PROMPT:
Please return each of the entries exactly, minus their pictures.

_ _ _

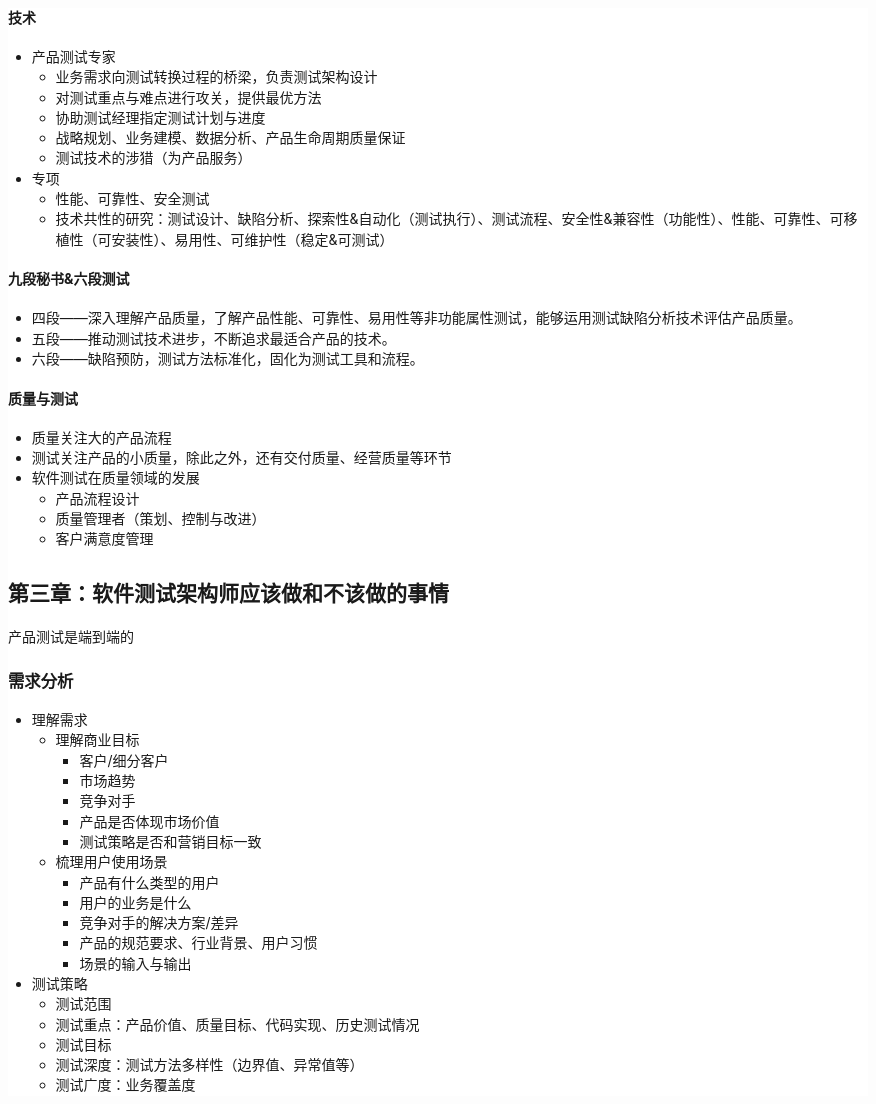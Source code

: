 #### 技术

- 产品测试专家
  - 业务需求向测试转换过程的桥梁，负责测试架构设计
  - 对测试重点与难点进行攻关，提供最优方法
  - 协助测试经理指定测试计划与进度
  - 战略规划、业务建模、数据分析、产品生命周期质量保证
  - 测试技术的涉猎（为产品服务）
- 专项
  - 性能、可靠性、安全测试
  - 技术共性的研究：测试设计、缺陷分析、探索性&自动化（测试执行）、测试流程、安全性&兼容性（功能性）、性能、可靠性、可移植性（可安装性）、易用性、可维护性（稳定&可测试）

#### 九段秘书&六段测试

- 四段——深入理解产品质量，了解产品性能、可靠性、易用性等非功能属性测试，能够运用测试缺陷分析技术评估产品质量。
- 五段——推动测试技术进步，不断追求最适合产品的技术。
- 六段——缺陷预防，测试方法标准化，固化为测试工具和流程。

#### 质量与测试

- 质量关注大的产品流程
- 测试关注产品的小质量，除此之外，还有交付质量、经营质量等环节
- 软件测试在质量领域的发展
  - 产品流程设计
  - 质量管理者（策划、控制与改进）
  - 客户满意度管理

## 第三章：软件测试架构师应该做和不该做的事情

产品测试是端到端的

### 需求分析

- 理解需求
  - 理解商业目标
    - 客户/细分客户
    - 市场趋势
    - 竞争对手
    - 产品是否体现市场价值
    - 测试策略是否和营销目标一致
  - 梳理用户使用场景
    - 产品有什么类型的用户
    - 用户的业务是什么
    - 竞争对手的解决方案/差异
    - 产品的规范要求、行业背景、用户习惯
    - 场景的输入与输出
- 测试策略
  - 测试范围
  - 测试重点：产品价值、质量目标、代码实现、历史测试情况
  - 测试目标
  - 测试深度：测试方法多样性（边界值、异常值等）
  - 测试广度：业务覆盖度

_ _ _

RESULT FOR THIS TASK:
Source code

: #### 技术

- 产品测试专家
  - 业务需求向测试转换过程的桥梁，负责测试架构设计
  - 对测试重点与难点进行攻关，提供最优方法
  - 协助测试经理指定测试计划与进度
  - 战略规划、业务建模、数据分析、产品生命周期质量保证
  - 测试技术的涉猎（为产品服务）
- 专项
  - 性能、可靠性、安全测试
  - 技术共性的研究：测试设计、缺陷分析、探索性&自动化（测试执行）、测试流程、安全性&兼容性（功能性）、性能、可靠性、可移植性（可安装性）、易用性、可维护性（稳定&可测试）

#### 九段秘书&六段测试

- 四段——深入理解产品质量，了解产品性能、可靠性、易用性等非功能属性测试，能够运用测试缺陷分析技术评估产品质量。
- 五段——推动测试技术进步，不断追求最适合产品的技术。
- 六段——缺陷预防，测试方法标准化，固化为测试工具和流程。

#### 质量与测试

- 质量关注大的产品流程
- 测试关注产品的小质量，除此之外，还有交付质量、经营质量等环节
- 软件测试在质量领域的发展
  - 产品流程设计
  - 质量管理者（策划、控制与改进）
  - 客户满意度管理

## 第三章：软件测试架构师应该做和不该做的事情

产品测试是端到端的

### 需求分析

- 理解需求
  - 理解商业目标
    - 客户/细分客户
    - 市场趋势
    - 竞争对手
    - 产品是否体现市场价值
    - 测试策略是否和营销目标一致
  - 梳理用户使用场景
    - 产品有什么类型的用户
    - 用户的业务是什么
    - 竞争对手的解决方案/差异
    - 产品的规范要求、行业背景、用户习惯
    - 场景的输入与输出
- 测试策略
  - 测试范围
  - 测试重点：产品价值、质量目标、代码实现、历史测试情况
  - 测试目标
  - 测试深度：测试方法多样性（边界值、异常值等）
  - 测试广度：业务覆盖度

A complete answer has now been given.